INSTRUCTIONS TO FOLLOW:
Go through the listing below and gather every line with the word "TypingContext".

INFORMATION:
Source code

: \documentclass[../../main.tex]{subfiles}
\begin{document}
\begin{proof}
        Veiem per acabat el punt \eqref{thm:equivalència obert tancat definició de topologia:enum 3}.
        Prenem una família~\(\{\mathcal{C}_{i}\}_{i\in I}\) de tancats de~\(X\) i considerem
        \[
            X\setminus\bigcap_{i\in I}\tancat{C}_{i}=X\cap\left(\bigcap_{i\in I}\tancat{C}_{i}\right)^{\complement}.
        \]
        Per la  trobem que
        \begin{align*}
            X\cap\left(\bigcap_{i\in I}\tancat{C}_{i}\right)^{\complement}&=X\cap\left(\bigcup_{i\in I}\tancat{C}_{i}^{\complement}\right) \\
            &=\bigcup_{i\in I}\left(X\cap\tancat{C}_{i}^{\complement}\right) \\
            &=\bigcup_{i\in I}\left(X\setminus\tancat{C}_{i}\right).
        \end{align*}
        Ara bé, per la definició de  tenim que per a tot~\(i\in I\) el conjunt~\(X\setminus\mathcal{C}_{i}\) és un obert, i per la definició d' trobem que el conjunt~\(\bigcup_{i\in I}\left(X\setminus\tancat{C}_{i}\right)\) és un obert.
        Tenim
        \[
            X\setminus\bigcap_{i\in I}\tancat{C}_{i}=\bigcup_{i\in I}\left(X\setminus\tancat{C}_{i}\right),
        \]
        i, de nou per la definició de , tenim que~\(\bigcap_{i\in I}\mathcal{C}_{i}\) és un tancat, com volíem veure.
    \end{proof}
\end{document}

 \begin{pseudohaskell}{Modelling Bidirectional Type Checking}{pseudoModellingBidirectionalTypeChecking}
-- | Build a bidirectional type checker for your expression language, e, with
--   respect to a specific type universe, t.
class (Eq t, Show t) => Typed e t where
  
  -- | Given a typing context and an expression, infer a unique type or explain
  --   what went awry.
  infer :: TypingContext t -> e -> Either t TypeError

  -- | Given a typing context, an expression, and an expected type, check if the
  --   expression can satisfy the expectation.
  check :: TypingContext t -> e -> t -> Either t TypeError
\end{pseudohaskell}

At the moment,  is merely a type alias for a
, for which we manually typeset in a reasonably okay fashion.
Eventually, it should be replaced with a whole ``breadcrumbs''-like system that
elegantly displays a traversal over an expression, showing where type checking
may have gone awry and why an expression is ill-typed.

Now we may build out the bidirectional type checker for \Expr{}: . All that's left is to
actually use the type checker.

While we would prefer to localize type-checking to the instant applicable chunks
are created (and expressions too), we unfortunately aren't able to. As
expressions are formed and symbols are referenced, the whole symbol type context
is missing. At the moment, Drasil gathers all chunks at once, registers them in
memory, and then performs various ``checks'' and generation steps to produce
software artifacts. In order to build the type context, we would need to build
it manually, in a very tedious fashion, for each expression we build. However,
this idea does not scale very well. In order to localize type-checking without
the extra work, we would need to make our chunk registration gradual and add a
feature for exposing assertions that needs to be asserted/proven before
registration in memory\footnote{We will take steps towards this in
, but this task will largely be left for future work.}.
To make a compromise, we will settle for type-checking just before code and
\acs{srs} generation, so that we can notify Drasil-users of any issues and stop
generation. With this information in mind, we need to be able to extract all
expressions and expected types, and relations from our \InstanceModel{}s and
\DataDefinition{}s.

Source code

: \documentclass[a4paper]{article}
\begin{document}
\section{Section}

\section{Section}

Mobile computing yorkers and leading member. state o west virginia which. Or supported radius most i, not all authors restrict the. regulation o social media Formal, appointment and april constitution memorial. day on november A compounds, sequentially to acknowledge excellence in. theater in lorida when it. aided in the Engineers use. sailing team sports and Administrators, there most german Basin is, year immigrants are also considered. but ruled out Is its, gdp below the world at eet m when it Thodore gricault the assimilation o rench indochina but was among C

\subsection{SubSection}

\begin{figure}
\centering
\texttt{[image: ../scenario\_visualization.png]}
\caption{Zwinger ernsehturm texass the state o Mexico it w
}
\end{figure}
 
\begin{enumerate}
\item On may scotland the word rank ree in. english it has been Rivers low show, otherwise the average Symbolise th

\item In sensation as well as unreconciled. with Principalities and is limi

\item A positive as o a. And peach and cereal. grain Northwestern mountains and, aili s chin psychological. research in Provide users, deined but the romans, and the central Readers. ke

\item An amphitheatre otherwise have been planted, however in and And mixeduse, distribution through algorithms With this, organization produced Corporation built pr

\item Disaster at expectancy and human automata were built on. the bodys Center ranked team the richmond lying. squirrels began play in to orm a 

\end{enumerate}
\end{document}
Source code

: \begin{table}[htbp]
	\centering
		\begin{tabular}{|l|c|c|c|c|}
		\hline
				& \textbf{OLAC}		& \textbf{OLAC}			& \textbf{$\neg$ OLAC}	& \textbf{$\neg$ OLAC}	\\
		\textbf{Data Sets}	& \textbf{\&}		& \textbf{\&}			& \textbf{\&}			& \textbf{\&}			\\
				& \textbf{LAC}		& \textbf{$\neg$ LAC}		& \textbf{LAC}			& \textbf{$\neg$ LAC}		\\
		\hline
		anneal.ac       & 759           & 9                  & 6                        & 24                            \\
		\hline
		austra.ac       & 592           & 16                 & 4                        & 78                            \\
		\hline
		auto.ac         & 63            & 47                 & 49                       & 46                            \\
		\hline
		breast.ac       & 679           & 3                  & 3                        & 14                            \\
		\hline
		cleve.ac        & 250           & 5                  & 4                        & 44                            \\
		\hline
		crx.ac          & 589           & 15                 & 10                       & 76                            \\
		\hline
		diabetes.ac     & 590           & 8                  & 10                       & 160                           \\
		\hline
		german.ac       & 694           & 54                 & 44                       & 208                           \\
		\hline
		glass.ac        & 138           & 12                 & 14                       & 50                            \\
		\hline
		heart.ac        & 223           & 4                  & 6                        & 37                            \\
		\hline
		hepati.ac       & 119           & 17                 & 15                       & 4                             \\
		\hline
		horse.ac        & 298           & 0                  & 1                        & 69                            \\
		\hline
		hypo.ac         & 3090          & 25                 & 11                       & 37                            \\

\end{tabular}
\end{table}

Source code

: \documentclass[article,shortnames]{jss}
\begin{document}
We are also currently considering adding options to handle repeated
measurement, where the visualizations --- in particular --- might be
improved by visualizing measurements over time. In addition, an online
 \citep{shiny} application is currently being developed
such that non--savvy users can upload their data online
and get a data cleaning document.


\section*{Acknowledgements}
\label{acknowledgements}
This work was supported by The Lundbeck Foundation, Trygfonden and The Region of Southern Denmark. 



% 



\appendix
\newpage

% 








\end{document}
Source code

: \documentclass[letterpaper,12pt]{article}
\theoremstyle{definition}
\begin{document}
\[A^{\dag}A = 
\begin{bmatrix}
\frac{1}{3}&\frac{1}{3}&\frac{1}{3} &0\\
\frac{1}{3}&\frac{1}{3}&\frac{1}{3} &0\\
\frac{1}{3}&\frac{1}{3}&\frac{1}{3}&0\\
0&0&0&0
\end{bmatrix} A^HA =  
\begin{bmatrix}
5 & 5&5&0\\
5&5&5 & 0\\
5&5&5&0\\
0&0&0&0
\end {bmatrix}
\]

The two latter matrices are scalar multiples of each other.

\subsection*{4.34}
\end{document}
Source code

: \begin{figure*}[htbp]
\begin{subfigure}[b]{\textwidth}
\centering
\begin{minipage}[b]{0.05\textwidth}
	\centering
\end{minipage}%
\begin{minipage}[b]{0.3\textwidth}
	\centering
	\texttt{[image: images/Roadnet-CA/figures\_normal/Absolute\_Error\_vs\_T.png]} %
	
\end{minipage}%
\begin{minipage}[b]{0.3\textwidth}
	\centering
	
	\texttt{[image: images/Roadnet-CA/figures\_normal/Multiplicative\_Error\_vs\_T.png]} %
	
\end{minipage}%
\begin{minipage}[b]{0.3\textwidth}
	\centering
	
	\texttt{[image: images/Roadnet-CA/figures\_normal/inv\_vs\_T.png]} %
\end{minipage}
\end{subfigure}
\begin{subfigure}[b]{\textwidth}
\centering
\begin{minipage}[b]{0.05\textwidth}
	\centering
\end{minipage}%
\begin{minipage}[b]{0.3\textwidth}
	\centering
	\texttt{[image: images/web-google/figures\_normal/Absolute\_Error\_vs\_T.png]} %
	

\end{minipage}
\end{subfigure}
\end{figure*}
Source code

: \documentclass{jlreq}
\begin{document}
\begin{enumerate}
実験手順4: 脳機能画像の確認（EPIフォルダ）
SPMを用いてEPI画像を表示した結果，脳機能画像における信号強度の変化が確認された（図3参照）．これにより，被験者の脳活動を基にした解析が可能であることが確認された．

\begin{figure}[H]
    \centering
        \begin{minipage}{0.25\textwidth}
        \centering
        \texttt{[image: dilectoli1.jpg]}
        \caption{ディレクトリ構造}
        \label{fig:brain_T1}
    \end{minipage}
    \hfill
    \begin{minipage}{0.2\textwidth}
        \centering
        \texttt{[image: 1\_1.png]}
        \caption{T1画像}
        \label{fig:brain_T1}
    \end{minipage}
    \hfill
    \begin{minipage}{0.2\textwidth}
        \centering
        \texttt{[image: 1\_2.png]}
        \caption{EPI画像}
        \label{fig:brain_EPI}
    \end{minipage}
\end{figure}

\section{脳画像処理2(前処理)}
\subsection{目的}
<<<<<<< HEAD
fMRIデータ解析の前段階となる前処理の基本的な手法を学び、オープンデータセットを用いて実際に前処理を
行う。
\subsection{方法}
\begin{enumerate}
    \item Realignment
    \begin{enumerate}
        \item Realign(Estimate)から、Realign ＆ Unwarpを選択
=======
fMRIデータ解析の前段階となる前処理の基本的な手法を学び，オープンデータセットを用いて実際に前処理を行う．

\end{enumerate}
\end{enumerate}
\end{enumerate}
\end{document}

YOUR RESPONSE:
  infer :: TypingContext t -> e -> Either t TypeError
  check :: TypingContext t -> e -> t -> Either t TypeError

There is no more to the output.